Transcribe all the records exactly and omit any images they hold.

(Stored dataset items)
_ _ _ _ _

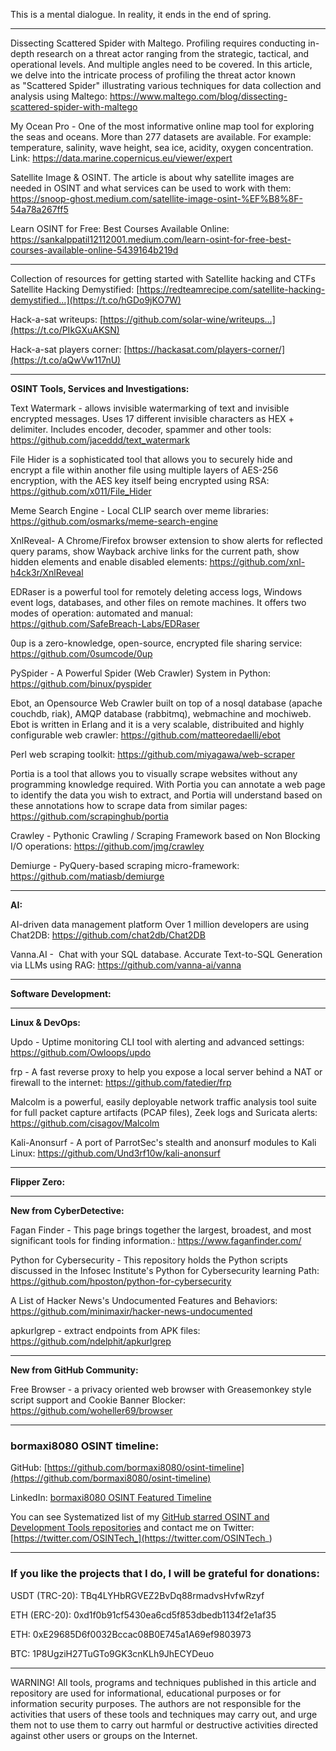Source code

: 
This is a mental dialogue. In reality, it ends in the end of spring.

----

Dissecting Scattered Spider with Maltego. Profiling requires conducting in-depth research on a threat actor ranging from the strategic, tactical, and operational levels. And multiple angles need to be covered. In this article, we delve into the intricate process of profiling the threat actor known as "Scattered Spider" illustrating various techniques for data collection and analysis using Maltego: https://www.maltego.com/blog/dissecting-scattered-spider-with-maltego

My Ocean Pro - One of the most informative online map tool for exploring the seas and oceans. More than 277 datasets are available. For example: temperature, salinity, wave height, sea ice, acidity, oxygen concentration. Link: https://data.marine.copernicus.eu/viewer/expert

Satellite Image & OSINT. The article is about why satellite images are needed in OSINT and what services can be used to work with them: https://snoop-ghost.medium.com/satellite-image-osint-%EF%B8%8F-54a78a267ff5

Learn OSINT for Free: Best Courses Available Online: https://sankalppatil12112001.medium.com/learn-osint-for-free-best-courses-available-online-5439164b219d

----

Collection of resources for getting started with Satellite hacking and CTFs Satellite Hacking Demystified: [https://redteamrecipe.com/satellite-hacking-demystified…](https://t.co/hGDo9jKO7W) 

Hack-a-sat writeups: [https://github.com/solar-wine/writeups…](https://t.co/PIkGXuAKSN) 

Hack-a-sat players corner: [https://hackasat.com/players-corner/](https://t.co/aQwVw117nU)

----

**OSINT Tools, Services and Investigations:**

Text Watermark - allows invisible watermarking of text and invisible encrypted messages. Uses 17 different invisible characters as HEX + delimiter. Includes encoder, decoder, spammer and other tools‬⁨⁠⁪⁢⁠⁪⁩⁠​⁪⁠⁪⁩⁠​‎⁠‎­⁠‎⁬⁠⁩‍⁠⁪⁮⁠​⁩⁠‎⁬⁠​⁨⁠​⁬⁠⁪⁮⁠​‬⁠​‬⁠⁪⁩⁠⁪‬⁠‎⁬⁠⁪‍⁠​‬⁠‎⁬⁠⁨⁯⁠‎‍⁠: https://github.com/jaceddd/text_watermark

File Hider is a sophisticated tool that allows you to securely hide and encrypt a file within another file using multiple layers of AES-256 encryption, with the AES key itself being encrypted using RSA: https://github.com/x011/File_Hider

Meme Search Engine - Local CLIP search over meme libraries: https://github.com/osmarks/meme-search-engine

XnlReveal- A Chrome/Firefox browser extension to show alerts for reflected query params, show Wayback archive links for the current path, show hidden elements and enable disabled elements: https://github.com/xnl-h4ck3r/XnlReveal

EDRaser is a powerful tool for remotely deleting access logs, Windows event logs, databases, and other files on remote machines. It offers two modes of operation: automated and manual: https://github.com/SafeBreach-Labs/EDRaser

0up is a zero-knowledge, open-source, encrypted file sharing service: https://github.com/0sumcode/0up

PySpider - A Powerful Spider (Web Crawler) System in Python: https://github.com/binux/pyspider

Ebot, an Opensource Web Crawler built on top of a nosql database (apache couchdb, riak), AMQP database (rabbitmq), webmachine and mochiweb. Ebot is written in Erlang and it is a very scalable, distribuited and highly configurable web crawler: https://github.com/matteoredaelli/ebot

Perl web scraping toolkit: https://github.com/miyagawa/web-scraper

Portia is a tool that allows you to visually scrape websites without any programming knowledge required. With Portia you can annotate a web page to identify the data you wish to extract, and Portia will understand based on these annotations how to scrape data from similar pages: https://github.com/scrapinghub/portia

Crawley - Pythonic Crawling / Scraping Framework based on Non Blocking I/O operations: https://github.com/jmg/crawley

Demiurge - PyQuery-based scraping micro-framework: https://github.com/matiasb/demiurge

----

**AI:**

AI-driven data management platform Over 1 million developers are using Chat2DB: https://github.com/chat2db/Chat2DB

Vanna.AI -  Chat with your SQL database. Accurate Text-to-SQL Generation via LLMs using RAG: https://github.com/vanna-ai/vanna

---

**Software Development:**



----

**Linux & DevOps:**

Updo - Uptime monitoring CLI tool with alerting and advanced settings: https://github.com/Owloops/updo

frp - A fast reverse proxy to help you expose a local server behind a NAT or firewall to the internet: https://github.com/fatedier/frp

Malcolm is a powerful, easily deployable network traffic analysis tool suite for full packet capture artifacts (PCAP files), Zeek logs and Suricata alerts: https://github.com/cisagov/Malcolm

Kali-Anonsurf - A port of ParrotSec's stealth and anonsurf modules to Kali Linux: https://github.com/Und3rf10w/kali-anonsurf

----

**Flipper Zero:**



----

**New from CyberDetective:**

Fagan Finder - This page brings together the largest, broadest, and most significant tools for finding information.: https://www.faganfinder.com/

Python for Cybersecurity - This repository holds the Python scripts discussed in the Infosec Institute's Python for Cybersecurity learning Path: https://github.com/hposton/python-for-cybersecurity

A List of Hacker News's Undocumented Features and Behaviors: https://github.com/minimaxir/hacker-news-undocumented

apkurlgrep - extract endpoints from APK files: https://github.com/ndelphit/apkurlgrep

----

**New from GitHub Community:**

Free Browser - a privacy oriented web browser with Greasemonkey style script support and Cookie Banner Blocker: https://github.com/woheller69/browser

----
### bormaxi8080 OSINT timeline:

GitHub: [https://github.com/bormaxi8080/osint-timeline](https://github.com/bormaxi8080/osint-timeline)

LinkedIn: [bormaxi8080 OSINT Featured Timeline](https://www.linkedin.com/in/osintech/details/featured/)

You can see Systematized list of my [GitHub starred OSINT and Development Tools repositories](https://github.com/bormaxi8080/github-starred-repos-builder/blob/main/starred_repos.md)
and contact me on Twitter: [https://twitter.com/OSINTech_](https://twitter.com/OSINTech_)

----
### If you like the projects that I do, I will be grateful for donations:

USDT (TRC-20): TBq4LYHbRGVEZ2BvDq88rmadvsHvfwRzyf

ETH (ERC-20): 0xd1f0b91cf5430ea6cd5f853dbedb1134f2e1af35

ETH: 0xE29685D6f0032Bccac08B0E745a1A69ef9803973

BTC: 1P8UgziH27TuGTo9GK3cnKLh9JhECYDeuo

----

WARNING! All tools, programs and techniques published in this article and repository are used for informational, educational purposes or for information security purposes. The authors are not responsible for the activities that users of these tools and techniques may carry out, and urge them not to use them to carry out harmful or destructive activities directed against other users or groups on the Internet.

_ _ _ _ _

-- Written solution --
Source code

: 
This is a mental dialogue. In reality, it ends in the end of spring.

----

Dissecting Scattered Spider with Maltego. Profiling requires conducting in-depth research on a threat actor ranging from the strategic, tactical, and operational levels. And multiple angles need to be covered. In this article, we delve into the intricate process of profiling the threat actor known as "Scattered Spider" illustrating various techniques for data collection and analysis using Maltego: https://www.maltego.com/blog/dissecting-scattered-spider-with-maltego

My Ocean Pro - One of the most informative online map tool for exploring the seas and oceans. More than 277 datasets are available. For example: temperature, salinity, wave height, sea ice, acidity, oxygen concentration. Link: https://data.marine.copernicus.eu/viewer/expert

Satellite Image & OSINT. The article is about why satellite images are needed in OSINT and what services can be used to work with them: https://snoop-ghost.medium.com/satellite-image-osint-%EF%B8%8F-54a78a267ff5

Learn OSINT for Free: Best Courses Available Online: https://sankalppatil12112001.medium.com/learn-osint-for-free-best-courses-available-online-5439164b219d

----

Collection of resources for getting started with Satellite hacking and CTFs Satellite Hacking Demystified: [https://redteamrecipe.com/satellite-hacking-demystified…](https://t.co/hGDo9jKO7W) 

Hack-a-sat writeups: [https://github.com/solar-wine/writeups…](https://t.co/PIkGXuAKSN) 

Hack-a-sat players corner: [https://hackasat.com/players-corner/](https://t.co/aQwVw117nU)

----

**OSINT Tools, Services and Investigations:**

Text Watermark - allows invisible watermarking of text and invisible encrypted messages. Uses 17 different invisible characters as HEX + delimiter. Includes encoder, decoder, spammer and other tools‬⁨⁠⁪⁢⁠⁪⁩⁠​⁪⁠⁪⁩⁠​‎⁠‎­⁠‎⁬⁠⁩‍⁠⁪⁮⁠​⁩⁠‎⁬⁠​⁨⁠​⁬⁠⁪⁮⁠​‬⁠​‬⁠⁪⁩⁠⁪‬⁠‎⁬⁠⁪‍⁠​‬⁠‎⁬⁠⁨⁯⁠‎‍⁠: https://github.com/jaceddd/text_watermark

File Hider is a sophisticated tool that allows you to securely hide and encrypt a file within another file using multiple layers of AES-256 encryption, with the AES key itself being encrypted using RSA: https://github.com/x011/File_Hider

Meme Search Engine - Local CLIP search over meme libraries: https://github.com/osmarks/meme-search-engine

XnlReveal- A Chrome/Firefox browser extension to show alerts for reflected query params, show Wayback archive links for the current path, show hidden elements and enable disabled elements: https://github.com/xnl-h4ck3r/XnlReveal

EDRaser is a powerful tool for remotely deleting access logs, Windows event logs, databases, and other files on remote machines. It offers two modes of operation: automated and manual: https://github.com/SafeBreach-Labs/EDRaser

0up is a zero-knowledge, open-source, encrypted file sharing service: https://github.com/0sumcode/0up

PySpider - A Powerful Spider (Web Crawler) System in Python: https://github.com/binux/pyspider

Ebot, an Opensource Web Crawler built on top of a nosql database (apache couchdb, riak), AMQP database (rabbitmq), webmachine and mochiweb. Ebot is written in Erlang and it is a very scalable, distribuited and highly configurable web crawler: https://github.com/matteoredaelli/ebot

Perl web scraping toolkit: https://github.com/miyagawa/web-scraper

Portia is a tool that allows you to visually scrape websites without any programming knowledge required. With Portia you can annotate a web page to identify the data you wish to extract, and Portia will understand based on these annotations how to scrape data from similar pages: https://github.com/scrapinghub/portia

Crawley - Pythonic Crawling / Scraping Framework based on Non Blocking I/O operations: https://github.com/jmg/crawley

Demiurge - PyQuery-based scraping micro-framework: https://github.com/matiasb/demiurge

----

**AI:**

AI-driven data management platform Over 1 million developers are using Chat2DB: https://github.com/chat2db/Chat2DB

Vanna.AI -  Chat with your SQL database. Accurate Text-to-SQL Generation via LLMs using RAG: https://github.com/vanna-ai/vanna

---

**Software Development:**



----

**Linux & DevOps:**

Updo - Uptime monitoring CLI tool with alerting and advanced settings: https://github.com/Owloops/updo

frp - A fast reverse proxy to help you expose a local server behind a NAT or firewall to the internet: https://github.com/fatedier/frp

Malcolm is a powerful, easily deployable network traffic analysis tool suite for full packet capture artifacts (PCAP files), Zeek logs and Suricata alerts: https://github.com/cisagov/Malcolm

Kali-Anonsurf - A port of ParrotSec's stealth and anonsurf modules to Kali Linux: https://github.com/Und3rf10w/kali-anonsurf

----

**Flipper Zero:**



----

**New from CyberDetective:**

Fagan Finder - This page brings together the largest, broadest, and most significant tools for finding information.: https://www.faganfinder.com/

Python for Cybersecurity - This repository holds the Python scripts discussed in the Infosec Institute's Python for Cybersecurity learning Path: https://github.com/hposton/python-for-cybersecurity

A List of Hacker News's Undocumented Features and Behaviors: https://github.com/minimaxir/hacker-news-undocumented

apkurlgrep - extract endpoints from APK files: https://github.com/ndelphit/apkurlgrep

----

**New from GitHub Community:**

Free Browser - a privacy oriented web browser with Greasemonkey style script support and Cookie Banner Blocker: https://github.com/woheller69/browser

----
### bormaxi8080 OSINT timeline:

GitHub: [https://github.com/bormaxi8080/osint-timeline](https://github.com/bormaxi8080/osint-timeline)

LinkedIn: [bormaxi8080 OSINT Featured Timeline](https://www.linkedin.com/in/osintech/details/featured/)

You can see Systematized list of my [GitHub starred OSINT and Development Tools repositories](https://github.com/bormaxi8080/github-starred-repos-builder/blob/main/starred_repos.md)
and contact me on Twitter: [https://twitter.com/OSINTech_](https://twitter.com/OSINTech_)

----
### If you like the projects that I do, I will be grateful for donations:

USDT (TRC-20): TBq4LYHbRGVEZ2BvDq88rmadvsHvfwRzyf

ETH (ERC-20): 0xd1f0b91cf5430ea6cd5f853dbedb1134f2e1af35

ETH: 0xE29685D6f0032Bccac08B0E745a1A69ef9803973

BTC: 1P8UgziH27TuGTo9GK3cnKLh9JhECYDeuo

----

WARNING! All tools, programs and techniques published in this article and repository are used for informational, educational purposes or for information security purposes. The authors are not responsible for the activities that users of these tools and techniques may carry out, and urge them not to use them to carry out harmful or destructive activities directed against other users or groups on the Internet.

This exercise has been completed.